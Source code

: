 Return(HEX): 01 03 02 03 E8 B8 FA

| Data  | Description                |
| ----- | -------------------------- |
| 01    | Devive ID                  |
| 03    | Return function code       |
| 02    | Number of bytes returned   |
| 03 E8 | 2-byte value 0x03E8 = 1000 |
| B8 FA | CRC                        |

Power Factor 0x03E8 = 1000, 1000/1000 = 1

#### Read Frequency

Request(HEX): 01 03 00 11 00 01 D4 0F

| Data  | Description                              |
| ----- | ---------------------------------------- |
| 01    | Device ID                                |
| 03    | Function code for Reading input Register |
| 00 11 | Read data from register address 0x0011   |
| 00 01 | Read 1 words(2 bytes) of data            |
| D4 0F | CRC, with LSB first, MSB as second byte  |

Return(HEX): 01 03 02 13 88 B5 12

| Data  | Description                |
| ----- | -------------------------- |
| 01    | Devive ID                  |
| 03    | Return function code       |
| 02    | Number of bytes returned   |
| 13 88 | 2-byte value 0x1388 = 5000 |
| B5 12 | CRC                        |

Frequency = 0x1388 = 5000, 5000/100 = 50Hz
==
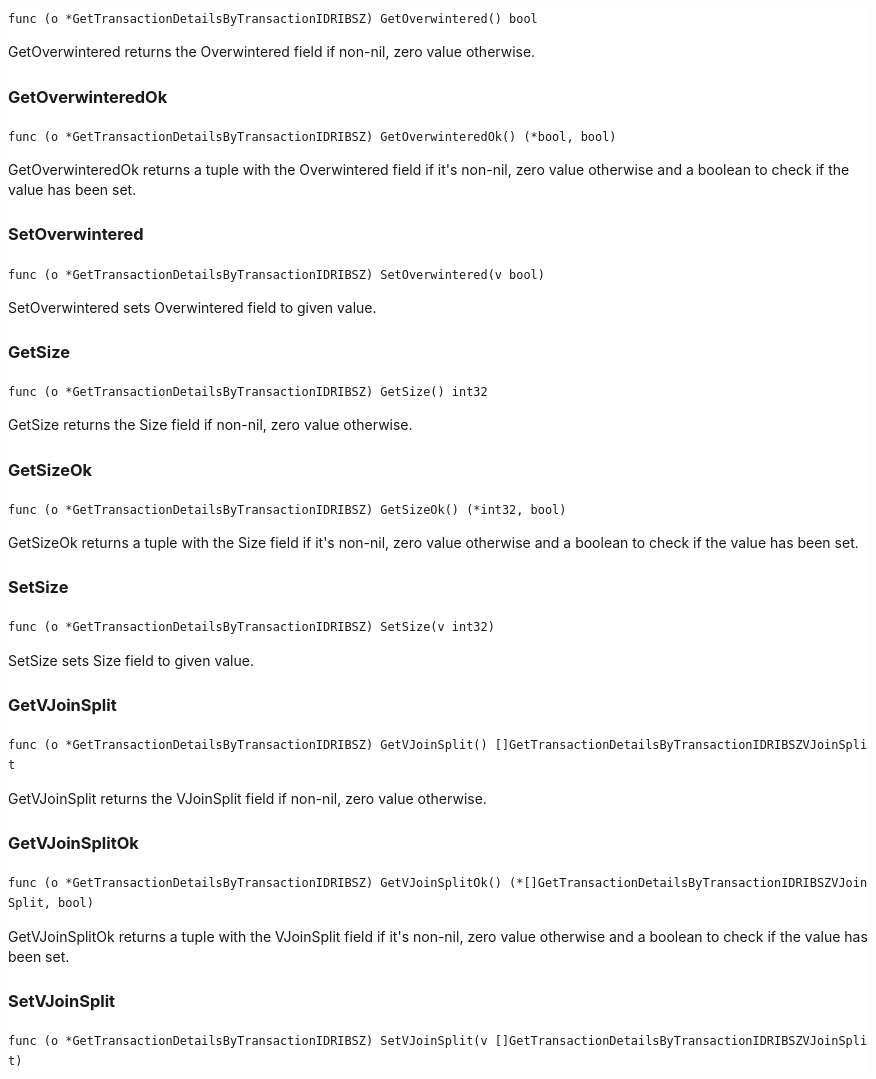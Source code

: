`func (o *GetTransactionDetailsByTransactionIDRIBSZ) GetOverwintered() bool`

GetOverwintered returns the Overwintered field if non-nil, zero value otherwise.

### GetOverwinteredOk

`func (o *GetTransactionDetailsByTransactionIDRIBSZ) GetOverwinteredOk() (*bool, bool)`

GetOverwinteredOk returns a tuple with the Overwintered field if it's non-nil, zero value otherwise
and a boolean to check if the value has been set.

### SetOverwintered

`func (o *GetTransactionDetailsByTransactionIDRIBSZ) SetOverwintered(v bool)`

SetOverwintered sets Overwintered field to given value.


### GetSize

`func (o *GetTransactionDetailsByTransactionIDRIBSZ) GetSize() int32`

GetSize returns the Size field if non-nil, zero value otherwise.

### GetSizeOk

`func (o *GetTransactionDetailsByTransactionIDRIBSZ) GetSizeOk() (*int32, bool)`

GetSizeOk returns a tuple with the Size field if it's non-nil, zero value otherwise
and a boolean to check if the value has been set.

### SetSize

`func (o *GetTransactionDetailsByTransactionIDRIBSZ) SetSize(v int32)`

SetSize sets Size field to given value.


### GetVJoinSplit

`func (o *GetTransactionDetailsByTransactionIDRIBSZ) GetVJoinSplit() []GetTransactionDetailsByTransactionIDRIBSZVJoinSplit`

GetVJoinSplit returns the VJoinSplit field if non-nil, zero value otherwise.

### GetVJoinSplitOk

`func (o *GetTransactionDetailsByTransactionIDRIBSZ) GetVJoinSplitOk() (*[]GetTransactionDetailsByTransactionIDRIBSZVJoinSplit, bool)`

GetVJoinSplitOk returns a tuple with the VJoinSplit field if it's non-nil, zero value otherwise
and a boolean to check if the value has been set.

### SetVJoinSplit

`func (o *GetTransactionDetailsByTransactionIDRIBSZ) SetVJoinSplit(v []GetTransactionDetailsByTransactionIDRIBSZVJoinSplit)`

**Exercise instructions**
Reproduce every line above that contains the string "with".

**Reply**
| D4 0F | CRC, with LSB first, MSB as second byte  |
GetOverwinteredOk returns a tuple with the Overwintered field if it's non-nil, zero value otherwise
GetSizeOk returns a tuple with the Size field if it's non-nil, zero value otherwise
GetVJoinSplitOk returns a tuple with the VJoinSplit field if it's non-nil, zero value otherwise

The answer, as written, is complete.